Les récentes affaires d'argent mettant en cause des candidats à la présidence de la République ont suscité des réactions qui montrent la permanence d'une tentation forte en France, celle de soumettre les fonctionnaires aux ordres des élus titulaires de pouvoir et non à la simple loi. Le 5 février 2017, M. Fillon a ainsi opposé « la légitimité que confère le suffrage universel à l’illégitimité supposée des magistrats » qui le poursuivent (Médiapart, 6 février), sous-entendant qu'ils étaient aux ordres du pouvoir (élu) en place. Le 26 février 2017, Mme Marine Le Pen a surenchérit à propos des fonctionnaires et suscité l'émoi. « Syndicats de magistrats et de policiers protestent contre ce qu’ils jugent comme une « menace » et une « tentative de déstabilisation des institutions » (Le Monde, 28 février). « Je n’accepterai jamais qu’on puisse mettre en cause les fonctionnaires dans notre République au prétexte qu’ils appliquent la loi et qu’ils font en sorte que la justice puisse travailler », avait réagi le président Hollande.
Contrairement à d'autres pays développés où les fonctions de contrôle public sont indépendantes de l'autorité politique, la France reste, en effet, malgré quelques avancées, marquée par la tutelle du politique sur ses administrations et organismes publics et par une culture mettant l'élu, représentant la souveraineté du peuple, au dessus de la loi. La création de quelques agences et hautes autorités indépendantes, soustraites aux ordres directs des élus, fait d'ailleurs souvent l'objet de revirements pour les ramener sous l'autorité des hommes de pouvoir ou les dissoudre. Exemples : Jugés, semble-t-il, trop indépendants ou trop zélés dans leur mission (c'est selon) le Médiateur de la République a ainsi été supprimé comme la Commission nationale de déontologie de la sécurité, le Défenseur des enfants et la Haute Autorité de lutte contre les discriminations et pour l'égalité. Depuis le 24 décembre 2012, le Président et les membres du collège du Haut Conseil à l’intégration ne sont plus en fonction. Ces organismes ont été remplacés par une nouvelle institution unique qu'on pouvait imaginer plus docile : le Défenseur des droits. Mais, pour avoir inscrit son statut dans la Constitution (article 71-1) et rendu son mandat non révocable, il y eut un progrès notable que son président actuel a pris d'accentuer en émettant avis et rapports allant à l'encontre des opinions du gouvernement. Autre exemple : le président Sarkozy avait ôté à l'autorité de l'audio-visuel le droit de nommer les dirigeants de France-Télévision pour le reprendre à son compte.

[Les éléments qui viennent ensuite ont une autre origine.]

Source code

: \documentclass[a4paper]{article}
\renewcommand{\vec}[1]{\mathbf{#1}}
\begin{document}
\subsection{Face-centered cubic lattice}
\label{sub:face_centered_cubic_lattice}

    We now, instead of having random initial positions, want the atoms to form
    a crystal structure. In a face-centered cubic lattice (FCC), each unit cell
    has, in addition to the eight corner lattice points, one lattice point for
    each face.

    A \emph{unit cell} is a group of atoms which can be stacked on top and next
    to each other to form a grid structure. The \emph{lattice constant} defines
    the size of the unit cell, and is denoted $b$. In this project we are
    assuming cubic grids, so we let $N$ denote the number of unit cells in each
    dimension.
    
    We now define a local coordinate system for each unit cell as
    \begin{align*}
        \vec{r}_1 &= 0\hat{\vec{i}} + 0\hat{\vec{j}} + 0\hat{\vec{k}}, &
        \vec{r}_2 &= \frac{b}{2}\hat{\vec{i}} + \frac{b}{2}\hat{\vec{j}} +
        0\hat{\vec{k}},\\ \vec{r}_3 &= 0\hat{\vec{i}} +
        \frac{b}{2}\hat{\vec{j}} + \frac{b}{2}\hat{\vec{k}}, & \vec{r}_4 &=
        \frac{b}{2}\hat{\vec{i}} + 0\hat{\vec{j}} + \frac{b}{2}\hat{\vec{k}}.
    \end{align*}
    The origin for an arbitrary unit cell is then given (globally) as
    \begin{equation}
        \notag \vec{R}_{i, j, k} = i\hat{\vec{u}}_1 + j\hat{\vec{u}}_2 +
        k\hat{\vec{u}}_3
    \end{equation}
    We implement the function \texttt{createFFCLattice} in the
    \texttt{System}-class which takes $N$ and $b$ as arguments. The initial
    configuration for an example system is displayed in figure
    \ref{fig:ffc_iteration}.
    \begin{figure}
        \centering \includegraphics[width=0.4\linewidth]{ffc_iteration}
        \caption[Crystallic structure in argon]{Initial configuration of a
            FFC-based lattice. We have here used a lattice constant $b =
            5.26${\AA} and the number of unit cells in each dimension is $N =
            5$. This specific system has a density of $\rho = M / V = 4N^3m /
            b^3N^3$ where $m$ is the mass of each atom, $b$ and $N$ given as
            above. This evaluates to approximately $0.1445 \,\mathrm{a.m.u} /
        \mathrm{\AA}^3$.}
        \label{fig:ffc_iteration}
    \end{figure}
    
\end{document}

Rare exception dans ce paysage plein de va et viens , la situation de la Banque centrale dont l'indépendance a été constitutionnellement admise par l'adoption du Traité de Maastricht (1992) et confortée par la loi de 1993 sur l'indépendance de la Banque de France. Le Code monétaire et financier dispose, dans son article L- 141-1, que « La Banque de France, en la personne de son gouverneur ou de ses sous-gouverneurs, ne peut ni solliciter ni accepter d'instructions du Gouvernement ou de toute personne. » Or cette indépendance est constamment remise en cause par de nombreux courants politiques qui souhaiteraient remettre la Banque sous l'autorité du ministre des Finances. C'est dire si la tradition d'indépendance d'administrations ou organismes publics peine à s'ancrer dans la culture politique française.

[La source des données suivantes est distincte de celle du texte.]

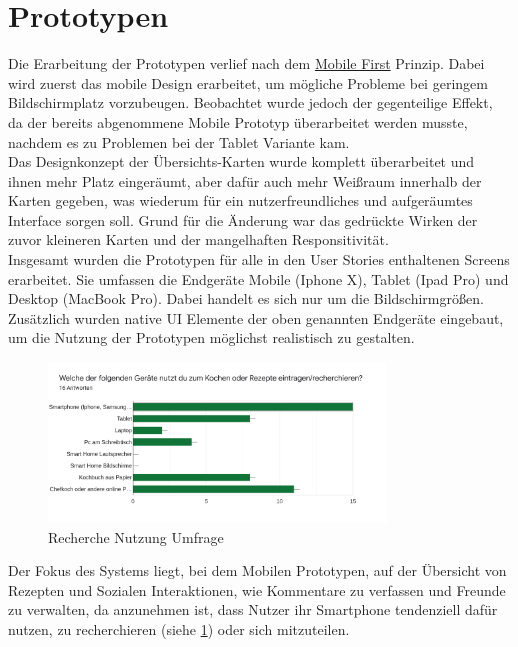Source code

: \section{Prototypen}
Die Erarbeitung der Prototypen verlief nach dem \href{https://de.ryte.com/wiki/Mobile_First#Das_Prinzip}{Mobile First} \citep{mobilefirst:online} Prinzip. Dabei wird zuerst das mobile Design erarbeitet, um mögliche Probleme bei geringem Bildschirmplatz vorzubeugen. Beobachtet wurde jedoch der gegenteilige Effekt, da der bereits abgenommene Mobile Prototyp überarbeitet werden musste, nachdem es zu Problemen bei der Tablet Variante kam. \\ 

Das Designkonzept der Übersichts-Karten wurde komplett überarbeitet und ihnen mehr Platz eingeräumt, aber dafür auch mehr Weißraum \citep[vgl. Abschnitt {``Das Prinzip''}]{hegdewhitespace:online} innerhalb der Karten gegeben, was wiederum für ein nutzerfreundliches und aufgeräumtes Interface sorgen soll. Grund für die Änderung war das gedrückte Wirken der zuvor kleineren Karten und der mangelhaften Responsitivität. \\

Insgesamt wurden die Prototypen für alle in den User Stories enthaltenen Screens erarbeitet. Sie umfassen die Endgeräte Mobile (Iphone X), Tablet (Ipad Pro) und Desktop (MacBook Pro). Dabei handelt es sich nur um die Bildschirmgrößen. Zusätzlich wurden native UI Elemente der oben genannten Endgeräte eingebaut, um die Nutzung der Prototypen möglichst realistisch zu gestalten. \\

\begin{figure}[h] %
    \center
    \includegraphics[width=0.8\textwidth]{images/recherchenutzung.png}
    \caption[Umfrage zur Nutzung der Geräte für die Recherche]{Recherche Nutzung Umfrage}
    \label{fig:recherchenutzung}
\end{figure}
Der Fokus des Systems liegt, bei dem Mobilen Prototypen, auf der Übersicht von Rezepten und Sozialen Interaktionen, wie Kommentare zu verfassen und Freunde zu verwalten, da anzunehmen ist, dass Nutzer ihr Smartphone tendenziell dafür nutzen, zu recherchieren (siehe \ref{fig:recherchenutzung}) oder sich mitzuteilen. \\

Les différentes affaires d'argent qui ont secoué ces dernières années le monde politique montrent que l'on préfère encore les arbitrages obscurs du prince à l'application stricte de la loi. Ainsi en est-il en matière fiscale où le ministre dispose de pouvoirs exorbitants. Récemment, on apprend que dans une lettre au ministère des Finances et au parquet, le procureur général près la Cour des comptes s’interrogeait sur «les conditions très favorables d’imposition» accordées par le ministre du Budget de l’époque (2009) à M. Bernard Tapie dans l'affaire qui l'oppose au Crédit Lyonnais. Pour l’administration fiscale, l’argent versé pour indemniser M. Tapie devait être taxé au titre de l’impôt sur les sociétés (33,3%), alors que celui-ci ne s'estimait redevable que de celui sur les plus-values (1,67%). Finalement, dans une lettre du 2 avril 2009, le ministre du Budget avait décidé de taxer deux tiers de l’indemnité à 1,67% et un tiers à 33,3% (Médiapart, 2 décembre 2015 ; Libération, 22 mars 2016). Les cas sont innombrables où l'arbitrage du ministre vaut loi. Or, seuls quelques citoyens – en général les plus fortunés ou puissants – peuvent accéder à cet arbitrage. Le commun des contribuables, non.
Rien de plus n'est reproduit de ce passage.